When I covered Bonnaroo for the first time, I got to shoot Tom Petty. I was five feet away from one of my favorite musicians of all time. And the photos I took utterly failed to capture anything inherent to his nature as a performer. I got pictures of him smiling, pictures of him singing, pictures of him looking like hippie Jesus. But nothing that came close to saying "here's the legend that wrote 'Refugee' or 'Learning to Fly.'" I was too in shock about being that close to him and too new to photography to think about what those kind of shots would require.

Photographs are a brief glimpse into the world with all movement and sound sucked out.

Photography is more than just capturing raw visual data. If that was all it was, it would be unnecessary. Photography is about carving out a tiny moment in a bigger story and letting that image speak to something more profound than the mere info it contains.
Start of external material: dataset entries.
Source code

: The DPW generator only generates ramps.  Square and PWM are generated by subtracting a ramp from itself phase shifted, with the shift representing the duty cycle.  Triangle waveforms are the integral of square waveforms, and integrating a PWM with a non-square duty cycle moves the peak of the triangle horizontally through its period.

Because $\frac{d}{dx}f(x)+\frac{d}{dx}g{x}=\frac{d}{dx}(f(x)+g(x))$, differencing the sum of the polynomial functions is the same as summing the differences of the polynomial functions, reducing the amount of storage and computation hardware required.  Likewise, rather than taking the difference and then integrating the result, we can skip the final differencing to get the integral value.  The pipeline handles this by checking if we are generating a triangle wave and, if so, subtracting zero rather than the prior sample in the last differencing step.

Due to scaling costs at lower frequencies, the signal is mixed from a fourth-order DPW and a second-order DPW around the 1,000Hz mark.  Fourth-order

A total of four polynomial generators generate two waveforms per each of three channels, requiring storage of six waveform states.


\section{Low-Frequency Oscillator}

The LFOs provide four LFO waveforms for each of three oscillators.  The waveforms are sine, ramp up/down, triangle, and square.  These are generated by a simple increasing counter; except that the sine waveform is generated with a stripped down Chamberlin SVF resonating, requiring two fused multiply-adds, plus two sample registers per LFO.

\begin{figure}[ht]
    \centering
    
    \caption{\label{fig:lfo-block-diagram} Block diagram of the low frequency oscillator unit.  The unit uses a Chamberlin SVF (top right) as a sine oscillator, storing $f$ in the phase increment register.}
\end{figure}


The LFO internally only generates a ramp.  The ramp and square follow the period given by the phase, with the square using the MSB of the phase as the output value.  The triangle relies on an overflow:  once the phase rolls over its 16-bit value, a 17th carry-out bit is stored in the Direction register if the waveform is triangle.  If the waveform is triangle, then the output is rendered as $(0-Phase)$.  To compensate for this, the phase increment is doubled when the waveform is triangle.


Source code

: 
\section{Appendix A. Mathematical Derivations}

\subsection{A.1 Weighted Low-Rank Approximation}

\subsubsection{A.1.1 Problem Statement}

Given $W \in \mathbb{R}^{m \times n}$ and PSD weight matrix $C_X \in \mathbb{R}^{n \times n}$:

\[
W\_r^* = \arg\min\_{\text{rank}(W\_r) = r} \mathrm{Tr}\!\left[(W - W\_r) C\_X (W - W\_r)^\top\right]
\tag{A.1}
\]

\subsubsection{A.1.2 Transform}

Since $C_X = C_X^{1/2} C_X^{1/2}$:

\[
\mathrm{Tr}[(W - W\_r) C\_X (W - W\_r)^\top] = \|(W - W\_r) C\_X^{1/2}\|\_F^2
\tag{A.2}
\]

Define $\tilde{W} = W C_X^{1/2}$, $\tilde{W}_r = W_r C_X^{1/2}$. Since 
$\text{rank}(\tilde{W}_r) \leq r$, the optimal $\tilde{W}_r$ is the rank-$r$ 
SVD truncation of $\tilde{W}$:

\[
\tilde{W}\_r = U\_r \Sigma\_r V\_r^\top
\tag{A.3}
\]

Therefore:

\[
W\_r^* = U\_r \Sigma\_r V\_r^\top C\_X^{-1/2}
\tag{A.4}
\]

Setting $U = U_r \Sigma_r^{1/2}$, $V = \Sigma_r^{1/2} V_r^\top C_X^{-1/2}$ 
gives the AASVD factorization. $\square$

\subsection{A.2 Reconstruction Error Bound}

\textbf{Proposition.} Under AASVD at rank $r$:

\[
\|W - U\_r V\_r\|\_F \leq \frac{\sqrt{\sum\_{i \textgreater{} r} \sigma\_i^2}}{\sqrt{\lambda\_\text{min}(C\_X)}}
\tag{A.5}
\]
And when I started to take photographing the vistas of Horizon Zero Dawn seriously, it meant that I had to think seriously about what I was trying to capture in my photos in the first place. And that taught me what was special about Horizon Zero Dawn's environments beyond superficial notions of "beauty."

Like The Witcher 3, Horizon utilizes a vibrant and dominant color palette. The former was dominated by oranges and yellows and whites and reds. Horizon is awash in blues and reds and greens. In fact, green dominates the color of the game so much that I often hiked up the blue colorization options in the photo mode to add a hyper-real quality to many of my night shots. It brightened up the scenes so that you could see for hundreds of yards with an eerie clarity.
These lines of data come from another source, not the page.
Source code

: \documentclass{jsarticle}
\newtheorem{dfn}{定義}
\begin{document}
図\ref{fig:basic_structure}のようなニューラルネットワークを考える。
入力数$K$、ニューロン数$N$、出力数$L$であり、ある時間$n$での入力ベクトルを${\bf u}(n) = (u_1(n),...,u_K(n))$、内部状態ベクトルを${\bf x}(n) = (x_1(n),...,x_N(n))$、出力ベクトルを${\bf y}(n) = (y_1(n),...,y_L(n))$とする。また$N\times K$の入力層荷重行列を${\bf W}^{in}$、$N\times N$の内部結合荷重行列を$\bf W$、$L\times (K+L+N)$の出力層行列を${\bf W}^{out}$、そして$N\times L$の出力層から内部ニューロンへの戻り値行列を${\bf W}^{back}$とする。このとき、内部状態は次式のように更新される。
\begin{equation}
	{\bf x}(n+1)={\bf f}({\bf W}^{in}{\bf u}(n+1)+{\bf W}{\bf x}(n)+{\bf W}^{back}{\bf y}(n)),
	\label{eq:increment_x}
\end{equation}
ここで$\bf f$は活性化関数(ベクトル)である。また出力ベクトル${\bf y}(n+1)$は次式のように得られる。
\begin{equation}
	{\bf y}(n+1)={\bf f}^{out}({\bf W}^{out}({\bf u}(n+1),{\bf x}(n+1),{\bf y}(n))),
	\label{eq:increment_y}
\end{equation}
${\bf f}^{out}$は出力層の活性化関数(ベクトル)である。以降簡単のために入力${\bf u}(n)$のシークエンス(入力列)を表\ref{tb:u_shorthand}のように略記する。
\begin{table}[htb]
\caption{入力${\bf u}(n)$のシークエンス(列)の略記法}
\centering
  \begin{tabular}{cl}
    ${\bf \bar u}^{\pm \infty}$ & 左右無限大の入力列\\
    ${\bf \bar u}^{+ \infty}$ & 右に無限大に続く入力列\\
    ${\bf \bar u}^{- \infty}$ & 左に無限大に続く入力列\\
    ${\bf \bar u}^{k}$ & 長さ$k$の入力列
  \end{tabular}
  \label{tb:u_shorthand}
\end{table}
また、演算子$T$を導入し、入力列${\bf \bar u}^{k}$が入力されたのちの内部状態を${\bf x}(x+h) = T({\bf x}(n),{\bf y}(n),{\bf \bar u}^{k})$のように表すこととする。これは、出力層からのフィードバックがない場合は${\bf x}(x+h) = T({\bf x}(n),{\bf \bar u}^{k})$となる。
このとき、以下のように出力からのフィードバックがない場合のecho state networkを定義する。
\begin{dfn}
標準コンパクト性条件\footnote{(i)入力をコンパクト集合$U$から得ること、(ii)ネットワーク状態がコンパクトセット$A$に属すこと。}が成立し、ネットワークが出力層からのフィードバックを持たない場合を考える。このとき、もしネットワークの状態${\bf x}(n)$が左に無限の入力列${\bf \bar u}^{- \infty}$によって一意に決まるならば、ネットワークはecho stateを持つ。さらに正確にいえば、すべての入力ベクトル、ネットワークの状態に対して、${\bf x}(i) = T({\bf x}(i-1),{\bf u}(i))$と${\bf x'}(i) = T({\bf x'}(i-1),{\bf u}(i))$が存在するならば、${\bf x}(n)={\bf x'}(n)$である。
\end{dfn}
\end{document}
Horizon's best vistas are also almost uniformly related to scale—the player, and even entire areas—are dwarfed by the vastness of its deserts and plains, the suffocating thickness of its forests, and the titanic mountains that encircle you. My photos were almost all landscapes with a few shots of decrepit buildings rising out of jungles and frozen tundras. The game is at its most transcendent and awe-inspiring when you feel as Aloy likely would: utterly lost in a world so much bigger and older than she could ever imagine. Taking photos helped confirm that the tribes and ruins of civilizations long dead never hit with that same degree of wonder.

For a lot of people—myself included—digital spaces increasingly dominate our life. It's natural then, that we would make mementos of our time spent in those alien worlds. Games are increasingly giving us the tools to make art in those incredible moments, and see things that not every player will come across.